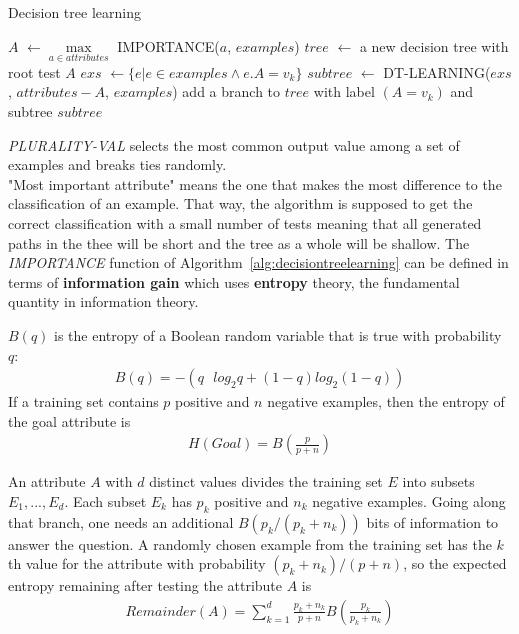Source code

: \documentclass{report}
\begin{document}
\begin{algorithm}
\caption{Decision tree learning}
\label{alg:decisiontreelearning}
\begin{algorithmic}
 
 
 
\Else
\State $A$ $\gets \max\limits_{a\in attributes}$ IMPORTANCE($a$, $examples$)
\State $tree$ $\gets$ a new decision tree with root test $A$
\State $exs$ $\gets \{e \vert e\in examples \wedge e.A = v_k \}$
\State $subtree$ $\gets$ DT-LEARNING($exs$, $attributes - A$, $examples$)
\State add a branch to $tree$ with label $(A=v_k)$ and subtree $subtree$
\EndFor
\State {}
\EndIf
\EndFunction
\end{algorithmic}
\end{algorithm}

{\em PLURALITY-VAL} selects the most common output value among a set of examples and breaks ties randomly.
\\

"Most important attribute" means the one that makes the most difference to the classification of an example. That way, the algorithm is supposed to get the correct classification with a small number of tests meaning that all generated paths in the thee will be short and the tree as a whole will be shallow. The {\em IMPORTANCE} function of Algorithm~\ref{alg:decisiontreelearning} can be defined in terms of {\bf information gain} which uses {\bf entropy} theory, the fundamental quantity in information theory.


$B(q)$ is the entropy of a Boolean random variable that is true with probability $q$:
\begin{align*}
B(q) = -(q\mbox{ }log_2 q + (1-q)log_2(1-q))
\end{align*}
If a training set contains $p$ positive and $n$ negative examples, then the entropy of the goal attribute is
\begin{align*}
H(Goal) = B(\frac{p}{p+n})
\end{align*}

An attribute $A$ with $d$ distinct values divides the training set $E$ into subsets $E_1,...,E_d$. Each subset $E_k$ has $p_k$ positive and $n_k$ negative examples. Going along that branch, one needs an additional $B(p_k/(p_k+n_k))$ bits of information to answer the question. A randomly chosen example from the training set has the $k$th value for the attribute with probability $(p_k+n_k)/(p+n)$, so the expected entropy remaining after testing the attribute $A$ is
\begin{align*}
Remainder(A) = \sum_{k=1}^{d}\frac{p_k+n_k}{p+n}B(\frac{p_k}{p_k+n_k})
\end{align*}
\end{document}

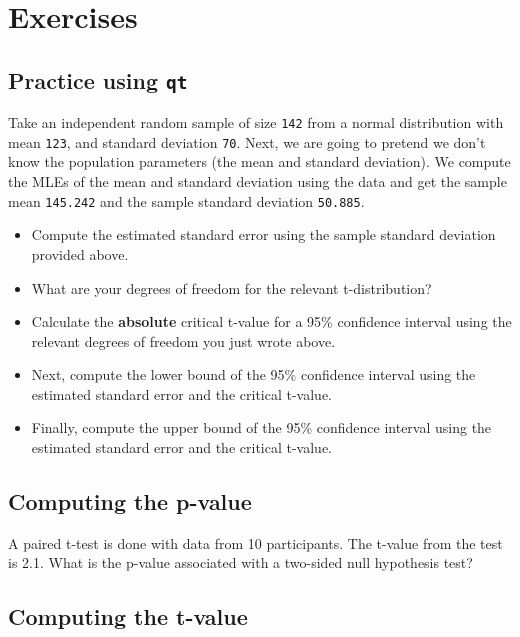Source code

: \documentclass[12pt,]{krantz}
\providecommand{\tightlist}{%
  \setlength{\itemsep}{0pt}\setlength{\parskip}{0pt}}
\begin{document}
\hypertarget{sec:SamplingDistrnexercises}{%
\section{Exercises}\label{sec:SamplingDistrnexercises}}

\hypertarget{sec:SamplingDistrnexercisesqt}{%
\subsection{\texorpdfstring{Practice using \texttt{qt}}{Practice using qt}}\label{sec:SamplingDistrnexercisesqt}}

Take an independent random sample of size \texttt{142} from a normal distribution
with mean \texttt{123}, and standard deviation \texttt{70}. Next, we are going to pretend we don't know the population parameters (the mean and standard deviation). We compute the MLEs of the mean and standard deviation using the data and get the sample mean \texttt{145.242} and the sample standard deviation \texttt{50.885}.

\begin{itemize}
\tightlist
\item
  Compute the estimated standard error using the sample standard deviation provided above.
\item
  What are your degrees of freedom for the relevant t-distribution?
\item
  Calculate the \textbf{absolute} critical t-value for a 95\% confidence interval using the relevant degrees of freedom you just wrote above.
\item
  Next, compute the lower bound of the 95\% confidence interval using the estimated standard error and the critical t-value.
\item
  Finally, compute the upper bound of the 95\% confidence interval using the estimated standard error and the critical t-value.
\end{itemize}

\hypertarget{sec:SamplingDistrnexercisesPart1}{%
\subsection{Computing the p-value}\label{sec:SamplingDistrnexercisesPart1}}

A paired t-test is done with data from 10 participants. The t-value from the test is 2.1. What is the p-value associated with a two-sided null hypothesis test?

\hypertarget{sec:SamplingDistrnexercisesPart2}{%
\subsection{Computing the t-value}\label{sec:SamplingDistrnexercisesPart2}}
\end{document}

══════

• _The task_
Nothing should appear in the answer except the lines from the first line of the data through the line holding "e\in examples \wedge", exactly as written, with pictures left out.

• _Answer area_
Source code

: \documentclass{report}
\begin{document}
\begin{algorithm}
\caption{Decision tree learning}
\label{alg:decisiontreelearning}
\begin{algorithmic}
 
 
 
\Else
\State $A$ $\gets \max\limits_{a\in attributes}$ IMPORTANCE($a$, $examples$)
\State $tree$ $\gets$ a new decision tree with root test $A$
\State $exs$ $\gets \{e \vert e\in examples \wedge e.A = v_k \}$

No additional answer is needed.